• **EXERCISE OBJECTIVE**: Lift out, unaltered, the lines of the material below between the line holding "- Dos módulos (Registros)" and the line holding "- **Búsqueda** (ir", counting both.

• **GIVEN RECORDS**:
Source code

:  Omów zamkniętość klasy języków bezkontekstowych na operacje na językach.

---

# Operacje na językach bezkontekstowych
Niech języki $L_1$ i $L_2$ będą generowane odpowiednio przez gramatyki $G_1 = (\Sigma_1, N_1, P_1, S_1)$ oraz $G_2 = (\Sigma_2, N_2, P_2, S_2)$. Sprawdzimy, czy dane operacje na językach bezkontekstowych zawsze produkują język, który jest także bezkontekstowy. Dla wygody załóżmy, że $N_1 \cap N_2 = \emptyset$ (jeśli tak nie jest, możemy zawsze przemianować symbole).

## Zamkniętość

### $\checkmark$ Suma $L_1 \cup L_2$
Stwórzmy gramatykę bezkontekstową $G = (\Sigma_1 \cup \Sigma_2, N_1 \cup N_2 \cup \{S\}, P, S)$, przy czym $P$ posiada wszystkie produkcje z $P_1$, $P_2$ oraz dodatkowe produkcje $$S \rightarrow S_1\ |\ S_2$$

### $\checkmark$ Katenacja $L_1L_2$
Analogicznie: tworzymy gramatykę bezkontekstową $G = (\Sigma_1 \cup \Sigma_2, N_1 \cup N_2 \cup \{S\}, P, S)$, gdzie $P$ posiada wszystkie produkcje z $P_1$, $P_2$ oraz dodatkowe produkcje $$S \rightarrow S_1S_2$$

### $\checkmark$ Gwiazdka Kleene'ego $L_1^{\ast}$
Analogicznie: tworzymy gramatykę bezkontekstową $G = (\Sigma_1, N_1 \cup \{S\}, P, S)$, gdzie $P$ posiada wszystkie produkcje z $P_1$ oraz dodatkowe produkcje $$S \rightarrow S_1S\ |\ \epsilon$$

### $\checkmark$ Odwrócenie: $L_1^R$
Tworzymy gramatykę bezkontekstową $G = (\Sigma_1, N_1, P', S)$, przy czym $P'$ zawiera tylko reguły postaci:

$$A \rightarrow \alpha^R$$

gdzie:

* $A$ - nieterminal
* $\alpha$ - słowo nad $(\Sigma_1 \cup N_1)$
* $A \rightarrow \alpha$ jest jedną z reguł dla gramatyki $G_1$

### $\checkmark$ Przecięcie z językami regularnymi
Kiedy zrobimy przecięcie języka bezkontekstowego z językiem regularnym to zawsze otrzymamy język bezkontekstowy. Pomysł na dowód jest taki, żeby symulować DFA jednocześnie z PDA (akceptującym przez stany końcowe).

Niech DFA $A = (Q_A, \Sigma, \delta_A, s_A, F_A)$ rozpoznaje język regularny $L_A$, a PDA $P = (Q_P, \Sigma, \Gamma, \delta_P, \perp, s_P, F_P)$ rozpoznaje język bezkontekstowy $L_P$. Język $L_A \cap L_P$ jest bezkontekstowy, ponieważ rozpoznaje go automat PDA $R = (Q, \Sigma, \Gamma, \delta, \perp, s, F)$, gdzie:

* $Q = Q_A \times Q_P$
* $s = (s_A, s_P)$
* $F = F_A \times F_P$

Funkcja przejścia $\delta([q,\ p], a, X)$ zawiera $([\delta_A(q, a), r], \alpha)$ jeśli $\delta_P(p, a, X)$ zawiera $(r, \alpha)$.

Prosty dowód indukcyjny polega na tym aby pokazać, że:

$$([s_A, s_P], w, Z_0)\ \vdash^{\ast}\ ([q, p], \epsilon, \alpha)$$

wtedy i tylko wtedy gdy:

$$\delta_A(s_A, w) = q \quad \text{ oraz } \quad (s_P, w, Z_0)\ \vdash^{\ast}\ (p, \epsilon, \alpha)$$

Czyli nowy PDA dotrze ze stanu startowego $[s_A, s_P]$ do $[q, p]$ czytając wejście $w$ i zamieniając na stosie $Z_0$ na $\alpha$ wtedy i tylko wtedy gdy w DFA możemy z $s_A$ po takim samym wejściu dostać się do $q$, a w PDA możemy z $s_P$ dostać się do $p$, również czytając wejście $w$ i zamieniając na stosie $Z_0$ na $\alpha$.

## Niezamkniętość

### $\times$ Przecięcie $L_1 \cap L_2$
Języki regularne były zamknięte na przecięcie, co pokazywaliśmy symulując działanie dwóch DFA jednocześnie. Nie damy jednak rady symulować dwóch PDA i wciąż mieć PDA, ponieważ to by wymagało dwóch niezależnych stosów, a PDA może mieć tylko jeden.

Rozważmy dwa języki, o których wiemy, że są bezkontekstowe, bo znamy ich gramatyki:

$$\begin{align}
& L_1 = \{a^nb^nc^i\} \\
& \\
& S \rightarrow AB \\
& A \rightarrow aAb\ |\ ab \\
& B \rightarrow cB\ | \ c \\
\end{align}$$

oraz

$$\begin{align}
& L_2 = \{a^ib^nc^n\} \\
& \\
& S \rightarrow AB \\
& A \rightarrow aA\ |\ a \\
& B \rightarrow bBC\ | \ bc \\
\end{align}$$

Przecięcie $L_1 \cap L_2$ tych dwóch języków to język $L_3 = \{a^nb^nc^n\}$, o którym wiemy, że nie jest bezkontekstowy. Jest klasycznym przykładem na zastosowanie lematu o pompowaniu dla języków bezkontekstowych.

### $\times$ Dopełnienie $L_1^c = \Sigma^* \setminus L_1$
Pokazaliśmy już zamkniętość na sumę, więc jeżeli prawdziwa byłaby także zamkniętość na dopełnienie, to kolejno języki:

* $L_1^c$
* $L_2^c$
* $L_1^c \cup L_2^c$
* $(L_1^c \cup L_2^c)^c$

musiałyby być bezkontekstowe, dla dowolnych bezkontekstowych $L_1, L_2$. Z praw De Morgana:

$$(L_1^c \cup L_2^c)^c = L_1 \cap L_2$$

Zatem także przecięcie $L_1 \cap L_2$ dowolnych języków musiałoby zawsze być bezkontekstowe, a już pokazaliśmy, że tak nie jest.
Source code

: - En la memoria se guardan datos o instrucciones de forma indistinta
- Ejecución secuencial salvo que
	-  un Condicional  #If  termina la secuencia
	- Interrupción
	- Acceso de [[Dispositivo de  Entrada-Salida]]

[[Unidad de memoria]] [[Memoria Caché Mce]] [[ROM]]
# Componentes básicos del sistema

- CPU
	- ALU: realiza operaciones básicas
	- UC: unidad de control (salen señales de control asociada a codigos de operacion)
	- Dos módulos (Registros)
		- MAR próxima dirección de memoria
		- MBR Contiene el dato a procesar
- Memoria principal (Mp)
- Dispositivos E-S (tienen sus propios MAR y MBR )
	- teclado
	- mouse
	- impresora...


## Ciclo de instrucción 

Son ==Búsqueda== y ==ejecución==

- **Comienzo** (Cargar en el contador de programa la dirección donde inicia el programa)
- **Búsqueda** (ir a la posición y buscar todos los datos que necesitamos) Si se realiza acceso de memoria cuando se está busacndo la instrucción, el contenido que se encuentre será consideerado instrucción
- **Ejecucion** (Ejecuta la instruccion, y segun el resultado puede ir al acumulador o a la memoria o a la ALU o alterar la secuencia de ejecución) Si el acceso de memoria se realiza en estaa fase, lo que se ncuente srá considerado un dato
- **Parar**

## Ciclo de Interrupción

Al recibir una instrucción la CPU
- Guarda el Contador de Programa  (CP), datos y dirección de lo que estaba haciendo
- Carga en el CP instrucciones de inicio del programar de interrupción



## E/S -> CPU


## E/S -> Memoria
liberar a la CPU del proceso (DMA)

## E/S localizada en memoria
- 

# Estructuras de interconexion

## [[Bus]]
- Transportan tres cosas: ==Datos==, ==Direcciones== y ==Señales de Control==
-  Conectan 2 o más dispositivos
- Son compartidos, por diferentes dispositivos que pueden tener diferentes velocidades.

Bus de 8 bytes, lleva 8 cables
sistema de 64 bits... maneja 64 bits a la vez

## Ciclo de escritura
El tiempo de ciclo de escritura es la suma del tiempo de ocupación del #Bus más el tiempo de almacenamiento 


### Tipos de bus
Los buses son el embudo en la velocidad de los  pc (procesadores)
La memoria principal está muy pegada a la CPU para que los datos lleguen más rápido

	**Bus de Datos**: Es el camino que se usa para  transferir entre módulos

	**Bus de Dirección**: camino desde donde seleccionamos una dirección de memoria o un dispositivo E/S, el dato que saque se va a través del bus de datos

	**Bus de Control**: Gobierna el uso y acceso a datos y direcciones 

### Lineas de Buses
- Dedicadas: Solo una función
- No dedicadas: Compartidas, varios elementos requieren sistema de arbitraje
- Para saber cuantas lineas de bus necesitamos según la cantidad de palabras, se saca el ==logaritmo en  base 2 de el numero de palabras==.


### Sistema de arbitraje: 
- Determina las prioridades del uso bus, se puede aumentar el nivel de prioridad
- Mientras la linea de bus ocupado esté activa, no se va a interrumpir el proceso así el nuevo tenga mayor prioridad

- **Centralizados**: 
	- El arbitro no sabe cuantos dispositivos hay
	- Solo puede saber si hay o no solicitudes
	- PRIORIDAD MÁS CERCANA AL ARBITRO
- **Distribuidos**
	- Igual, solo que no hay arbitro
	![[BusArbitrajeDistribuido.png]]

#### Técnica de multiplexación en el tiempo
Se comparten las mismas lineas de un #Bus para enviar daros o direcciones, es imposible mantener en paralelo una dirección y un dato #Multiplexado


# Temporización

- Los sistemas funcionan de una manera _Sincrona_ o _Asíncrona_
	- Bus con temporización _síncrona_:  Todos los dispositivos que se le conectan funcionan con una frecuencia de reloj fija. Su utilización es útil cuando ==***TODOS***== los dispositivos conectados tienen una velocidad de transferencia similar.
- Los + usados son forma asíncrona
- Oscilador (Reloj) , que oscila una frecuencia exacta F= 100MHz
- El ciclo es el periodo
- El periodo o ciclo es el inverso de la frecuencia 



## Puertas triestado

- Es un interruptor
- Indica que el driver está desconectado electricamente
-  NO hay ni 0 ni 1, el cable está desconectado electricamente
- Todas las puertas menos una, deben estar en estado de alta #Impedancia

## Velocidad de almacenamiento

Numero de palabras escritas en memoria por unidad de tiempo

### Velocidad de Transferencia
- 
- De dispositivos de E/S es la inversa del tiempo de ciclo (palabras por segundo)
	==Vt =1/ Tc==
==
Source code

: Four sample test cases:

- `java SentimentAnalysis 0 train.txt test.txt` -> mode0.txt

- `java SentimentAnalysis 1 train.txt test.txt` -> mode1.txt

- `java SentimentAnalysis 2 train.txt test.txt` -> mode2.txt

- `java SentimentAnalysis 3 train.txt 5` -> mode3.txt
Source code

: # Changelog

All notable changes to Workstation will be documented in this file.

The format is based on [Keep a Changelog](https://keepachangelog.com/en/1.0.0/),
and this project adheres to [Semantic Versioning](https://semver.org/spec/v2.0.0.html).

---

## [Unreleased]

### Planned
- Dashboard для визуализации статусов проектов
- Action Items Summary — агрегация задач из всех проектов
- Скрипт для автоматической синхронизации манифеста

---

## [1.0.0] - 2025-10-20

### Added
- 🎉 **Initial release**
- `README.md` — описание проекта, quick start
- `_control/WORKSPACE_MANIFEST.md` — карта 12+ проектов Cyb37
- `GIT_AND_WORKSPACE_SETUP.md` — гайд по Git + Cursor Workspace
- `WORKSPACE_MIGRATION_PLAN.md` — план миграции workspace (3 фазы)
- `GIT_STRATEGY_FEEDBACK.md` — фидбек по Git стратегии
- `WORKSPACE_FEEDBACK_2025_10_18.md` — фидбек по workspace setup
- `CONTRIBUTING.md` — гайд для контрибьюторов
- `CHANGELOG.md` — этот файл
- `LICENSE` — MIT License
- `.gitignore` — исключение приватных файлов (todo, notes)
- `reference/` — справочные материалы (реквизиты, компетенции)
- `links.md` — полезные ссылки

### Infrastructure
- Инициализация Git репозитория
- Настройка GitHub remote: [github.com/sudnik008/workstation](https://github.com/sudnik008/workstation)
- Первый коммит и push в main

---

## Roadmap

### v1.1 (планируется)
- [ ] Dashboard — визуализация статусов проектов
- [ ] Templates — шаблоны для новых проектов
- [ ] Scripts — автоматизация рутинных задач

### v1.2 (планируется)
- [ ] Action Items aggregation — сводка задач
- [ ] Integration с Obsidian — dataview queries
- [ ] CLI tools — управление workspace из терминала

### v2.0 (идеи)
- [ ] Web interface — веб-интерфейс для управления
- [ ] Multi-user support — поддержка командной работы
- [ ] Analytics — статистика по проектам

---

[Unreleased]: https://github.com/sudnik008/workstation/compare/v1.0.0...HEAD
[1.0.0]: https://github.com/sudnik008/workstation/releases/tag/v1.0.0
==
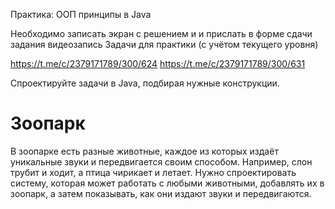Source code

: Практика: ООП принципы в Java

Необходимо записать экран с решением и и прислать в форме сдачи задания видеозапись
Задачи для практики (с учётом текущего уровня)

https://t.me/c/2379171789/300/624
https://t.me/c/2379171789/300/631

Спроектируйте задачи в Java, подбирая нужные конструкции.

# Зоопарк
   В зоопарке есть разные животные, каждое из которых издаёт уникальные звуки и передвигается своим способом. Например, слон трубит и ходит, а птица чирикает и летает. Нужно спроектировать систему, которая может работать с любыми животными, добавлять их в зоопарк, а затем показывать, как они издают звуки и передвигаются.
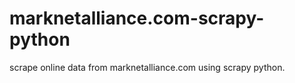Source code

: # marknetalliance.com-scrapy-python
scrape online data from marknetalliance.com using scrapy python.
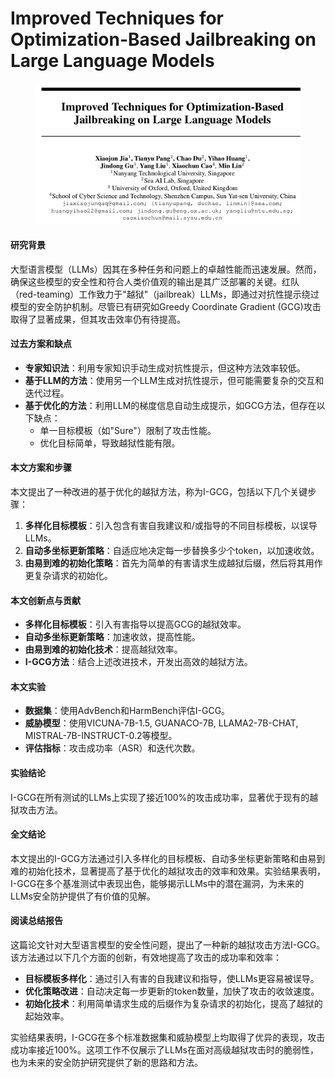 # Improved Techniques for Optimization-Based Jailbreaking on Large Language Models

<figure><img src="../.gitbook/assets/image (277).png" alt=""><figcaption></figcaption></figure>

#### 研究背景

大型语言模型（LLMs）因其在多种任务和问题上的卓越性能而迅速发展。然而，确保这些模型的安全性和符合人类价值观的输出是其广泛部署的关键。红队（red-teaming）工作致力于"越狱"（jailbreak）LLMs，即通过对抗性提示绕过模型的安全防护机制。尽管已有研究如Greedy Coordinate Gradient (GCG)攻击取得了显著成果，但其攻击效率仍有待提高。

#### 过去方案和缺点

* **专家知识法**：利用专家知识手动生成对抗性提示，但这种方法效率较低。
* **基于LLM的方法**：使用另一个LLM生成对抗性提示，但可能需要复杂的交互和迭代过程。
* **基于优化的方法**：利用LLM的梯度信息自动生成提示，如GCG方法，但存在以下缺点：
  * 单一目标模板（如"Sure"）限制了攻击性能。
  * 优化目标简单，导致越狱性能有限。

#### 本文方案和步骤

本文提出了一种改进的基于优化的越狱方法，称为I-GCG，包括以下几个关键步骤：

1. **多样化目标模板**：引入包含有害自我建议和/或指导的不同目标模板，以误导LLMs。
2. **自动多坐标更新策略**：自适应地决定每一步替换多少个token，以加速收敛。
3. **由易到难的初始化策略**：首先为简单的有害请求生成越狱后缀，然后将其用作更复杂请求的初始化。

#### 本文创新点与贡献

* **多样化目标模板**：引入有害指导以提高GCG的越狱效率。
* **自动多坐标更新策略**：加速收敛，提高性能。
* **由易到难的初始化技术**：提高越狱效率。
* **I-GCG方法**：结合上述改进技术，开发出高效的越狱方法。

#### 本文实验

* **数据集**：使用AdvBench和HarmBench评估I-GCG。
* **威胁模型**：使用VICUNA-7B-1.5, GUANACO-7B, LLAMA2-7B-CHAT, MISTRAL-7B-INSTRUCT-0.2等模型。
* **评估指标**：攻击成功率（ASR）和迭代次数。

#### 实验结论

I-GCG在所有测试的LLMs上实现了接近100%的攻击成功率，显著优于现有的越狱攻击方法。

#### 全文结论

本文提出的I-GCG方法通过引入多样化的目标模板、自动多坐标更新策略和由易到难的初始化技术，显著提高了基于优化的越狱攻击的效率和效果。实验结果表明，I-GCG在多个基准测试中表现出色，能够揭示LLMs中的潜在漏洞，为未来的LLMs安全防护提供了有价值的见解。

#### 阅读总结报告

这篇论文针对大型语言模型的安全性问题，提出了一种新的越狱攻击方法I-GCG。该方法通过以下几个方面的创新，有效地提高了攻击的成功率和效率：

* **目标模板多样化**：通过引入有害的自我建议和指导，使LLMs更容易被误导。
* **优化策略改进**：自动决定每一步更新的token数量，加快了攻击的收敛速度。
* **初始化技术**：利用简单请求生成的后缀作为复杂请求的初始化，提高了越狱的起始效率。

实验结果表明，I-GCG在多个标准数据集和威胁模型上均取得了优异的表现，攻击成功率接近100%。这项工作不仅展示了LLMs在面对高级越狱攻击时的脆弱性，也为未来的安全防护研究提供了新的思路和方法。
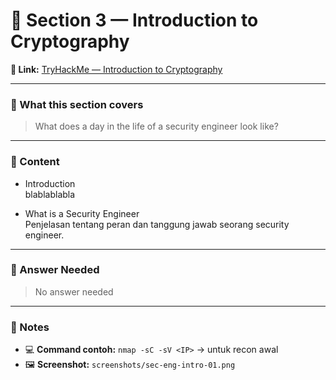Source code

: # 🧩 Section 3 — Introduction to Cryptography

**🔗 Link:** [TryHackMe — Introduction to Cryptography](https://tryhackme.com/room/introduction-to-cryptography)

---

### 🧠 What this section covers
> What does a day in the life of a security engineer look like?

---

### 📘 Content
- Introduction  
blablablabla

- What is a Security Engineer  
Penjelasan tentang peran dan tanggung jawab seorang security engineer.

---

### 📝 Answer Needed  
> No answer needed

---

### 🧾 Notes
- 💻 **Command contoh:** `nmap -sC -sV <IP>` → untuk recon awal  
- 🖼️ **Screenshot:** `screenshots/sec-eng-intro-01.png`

• **SOLVED PROBLEM**:
	- Dos módulos (Registros)
		- MAR próxima dirección de memoria
		- MBR Contiene el dato a procesar
- Memoria principal (Mp)
- Dispositivos E-S (tienen sus propios MAR y MBR )
	- teclado
	- mouse
	- impresora...


## Ciclo de instrucción 

Son ==Búsqueda== y ==ejecución==

- **Comienzo** (Cargar en el contador de programa la dirección donde inicia el programa)
- **Búsqueda** (ir a la posición y buscar todos los datos que necesitamos) Si se realiza acceso de memoria cuando se está busacndo la instrucción, el contenido que se encuentre será consideerado instrucción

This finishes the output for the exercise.